Friday, February 26, 2010

Legion

Seen at: Carmike 5 in Greeley, Colorado, 4:05 p.m last Tuesday.

The slog continues through the end times. Last year it was Holocaust movies. This year it has been the apocalypse. How many times do I have see the end of the world being played out on screen. This has certainly been the bleakest stretch of Hollywood cinema of all time, thematically speaking.

For this particular entry, I journeyed over to Greeley to the Carmike there, finally plugging the last hole in the theaters of northern Colorado. The Carmike 5, I learned, is definitely the oldest theater in Larimer or Weld county, and it shows by its shabbiness. But the staff was friendly, and dutifully filled up a bag of popcorn for me for a dollar, being that Carmike has "stimulus Tuesday" with reduced concession prices.

Are movies so bleak because of the Great Recession, which began about the time this latest crop would have been in production? I think not. Readers of my reviews will remember that I am huge fan of movies from the early and and mid 1930s---horrible economic times---and that Busby Berkeley is at the top of my list of favorite directors. Movies from that era are bursting with life and optimism, even as they display a consciousness of how hard things are for most people.

Something else is at work to produce this bleakness, and to create this new genre in which every month it seems, we get to see civilization, or sometimes the entire Earth, destroyed. Where can it go from here?

Legion is perhaps the most ham-fisted of this new genre, with a laughable and at times downright pathetic literal interpretation of Biblical mythology (on par with Percy Jackson's Zeus creating lightning with his thunderbolt). In this case, it's angels---familiar ones, like Michael and Gabriel.

God, it seems, is a demiurge who has come to hate humanity and now wants to destroy us (a lovely thought). He has commanded the angels to wipe us out. Only one angel (Michael) disobeys him, and wishes to help humanity survive, against the onslaught of all the other angels.

When I realized this in the movie theater, it took me back to thinking about Milton's Paradise Lost. In elaborated Christian mythology, the angel who disobeys God is of course Satan. Thus the movie puts Michael in the role of Satan. But Satan here is portrayed as good, and as the protector of mankind because of his rebellion.

I'd like to make something Blakean out of this, but I don't think the writers and director were aware of anything I said in the last paragraph---or only dimly aware of it.

There are some good performances here, as they are in almost any Hollywood movie. Acting is not where the industry is lacking lately. But the acting is wasted in stupidity.

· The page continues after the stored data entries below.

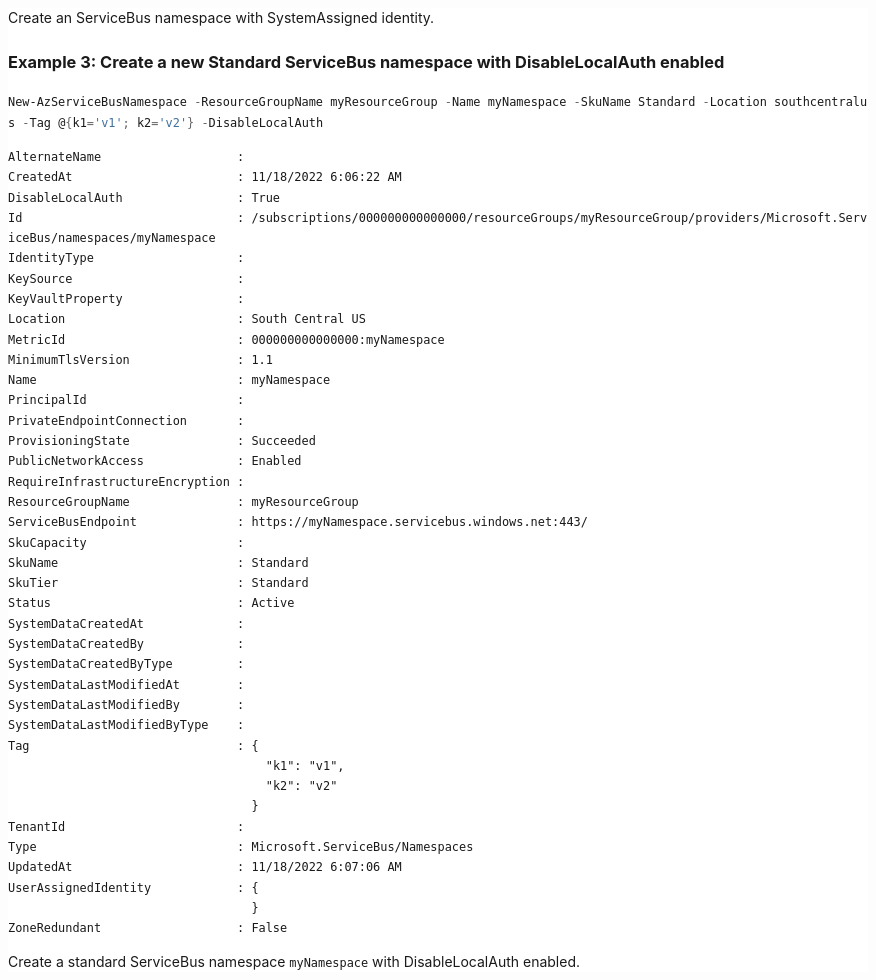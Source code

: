 Create an ServiceBus namespace with SystemAssigned identity.

### Example 3: Create a new Standard ServiceBus namespace with DisableLocalAuth enabled
```powershell
New-AzServiceBusNamespace -ResourceGroupName myResourceGroup -Name myNamespace -SkuName Standard -Location southcentralus -Tag @{k1='v1'; k2='v2'} -DisableLocalAuth
```

```output
AlternateName                   :
CreatedAt                       : 11/18/2022 6:06:22 AM
DisableLocalAuth                : True
Id                              : /subscriptions/000000000000000/resourceGroups/myResourceGroup/providers/Microsoft.ServiceBus/namespaces/myNamespace
IdentityType                    :
KeySource                       :
KeyVaultProperty                :
Location                        : South Central US
MetricId                        : 000000000000000:myNamespace
MinimumTlsVersion               : 1.1
Name                            : myNamespace
PrincipalId                     :
PrivateEndpointConnection       :
ProvisioningState               : Succeeded
PublicNetworkAccess             : Enabled
RequireInfrastructureEncryption :
ResourceGroupName               : myResourceGroup
ServiceBusEndpoint              : https://myNamespace.servicebus.windows.net:443/
SkuCapacity                     :
SkuName                         : Standard
SkuTier                         : Standard
Status                          : Active
SystemDataCreatedAt             :
SystemDataCreatedBy             :
SystemDataCreatedByType         :
SystemDataLastModifiedAt        :
SystemDataLastModifiedBy        :
SystemDataLastModifiedByType    :
Tag                             : {
                                    "k1": "v1",
                                    "k2": "v2"
                                  }
TenantId                        :
Type                            : Microsoft.ServiceBus/Namespaces
UpdatedAt                       : 11/18/2022 6:07:06 AM
UserAssignedIdentity            : {
                                  }
ZoneRedundant                   : False
```

Create a standard ServiceBus namespace `myNamespace` with DisableLocalAuth enabled.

The characters are stuck in what could be called "Baghdad Cafe in Zombieland." To take a bunch of actors out into the desert and shoot the entire movie in one locale screams of low budget constraints. I can forgive that.

What I can't forgive is that the movie was a complete let down in terms of the moral order of character. We are supposed to be able to figure out which characters will survive and which will die based on their actions, in a moral cause-and-effect relation. Here we get the most nihilistic version of that. Characters die based on no rhyme or reason. They just die, except for the obvious ones that must survive.

The narrative devolves into an utter ripoff of Terminator (baby boy must survive to lead humanity in rebellion). I couldn't wait for this movie to be over.

There were some downright bizarre and offensive stances about guns in this movie. On the one hand, it is portrayed as good and normal that the white cafe owner has guns to defend himself. I'm cool with that, being a 2nd amendment supporter myself.

On the other hand, when the young black man from the city shows he has a pistol, several characters independently give him crap about it, asking why he would need such a thing. Uh, maybe to defend himself against thugs? If anyone should be carrying a weapon to defend himself, it is him. And did I mention that he might need to kill zombies and death angels too? I hate this kind of bullshit progressive double-standard moralizing. To top it off, the character dies heroically, but we don't even see him dead. I kept expecting him to come back.

Legion is so sad and dumb that I barely muster up much energy to criticize it. But I have to. Movies like this just shouldn't be made.

And for the the record, God is love. Just my opinion.